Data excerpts
+ + +
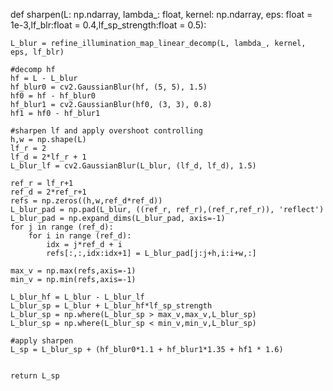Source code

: 
def sharpen(L: np.ndarray, lambda_: float, kernel: np.ndarray, eps: float = 1e-3,lf_blr:float = 0.4,lf_sp_strength:float = 0.5):


    L_blur = refine_illumination_map_linear_decomp(L, lambda_, kernel, eps, lf_blr)
    
    #decomp hf
    hf = L - L_blur
    hf_blur0 = cv2.GaussianBlur(hf, (5, 5), 1.5)
    hf0 = hf - hf_blur0
    hf_blur1 = cv2.GaussianBlur(hf0, (3, 3), 0.8)
    hf1 = hf0 - hf_blur1
    
    #sharpen lf and apply overshoot controlling
    h,w = np.shape(L)
    lf_r = 2
    lf_d = 2*lf_r + 1
    L_blur_lf = cv2.GaussianBlur(L_blur, (lf_d, lf_d), 1.5)
    
    ref_r = lf_r+1
    ref_d = 2*ref_r+1
    refs = np.zeros((h,w,ref_d*ref_d))
    L_blur_pad = np.pad(L_blur, ((ref_r, ref_r),(ref_r,ref_r)), 'reflect')
    L_blur_pad = np.expand_dims(L_blur_pad, axis=-1)
    for j in range (ref_d):
        for i in range (ref_d):
            idx = j*ref_d + i
            refs[:,:,idx:idx+1] = L_blur_pad[j:j+h,i:i+w,:]
    
    max_v = np.max(refs,axis=-1)
    min_v = np.min(refs,axis=-1)
    
    L_blur_hf = L_blur - L_blur_lf
    L_blur_sp = L_blur + L_blur_hf*lf_sp_strength
    L_blur_sp = np.where(L_blur_sp > max_v,max_v,L_blur_sp)
    L_blur_sp = np.where(L_blur_sp < min_v,min_v,L_blur_sp)
    
    #apply sharpen
    L_sp = L_blur_sp + (hf_blur0*1.1 + hf_blur1*1.35 + hf1 * 1.6)
    

    return L_sp  
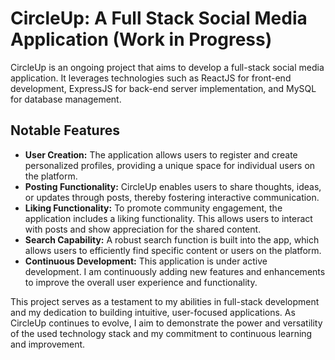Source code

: # CircleUp: A Full Stack Social Media Application (Work in Progress)

CircleUp is an ongoing project that aims to develop a full-stack social media application. It leverages technologies such as ReactJS for front-end development, ExpressJS for back-end server implementation, and MySQL for database management.

## Notable Features

- **User Creation:** The application allows users to register and create personalized profiles, providing a unique space for individual users on the platform.
- **Posting Functionality:** CircleUp enables users to share thoughts, ideas, or updates through posts, thereby fostering interactive communication.
- **Liking Functionality:** To promote community engagement, the application includes a liking functionality. This allows users to interact with posts and show appreciation for the shared content.
- **Search Capability:** A robust search function is built into the app, which allows users to efficiently find specific content or users on the platform.
- **Continuous Development:** This application is under active development. I am continuously adding new features and enhancements to improve the overall user experience and functionality.

This project serves as a testament to my abilities in full-stack development and my dedication to building intuitive, user-focused applications. As CircleUp continues to evolve, I aim to demonstrate the power and versatility of the used technology stack and my commitment to continuous learning and improvement.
+ + +
Identify all lines in the records above with the word "range".

    for j in range (ref_d):
        for i in range (ref_d):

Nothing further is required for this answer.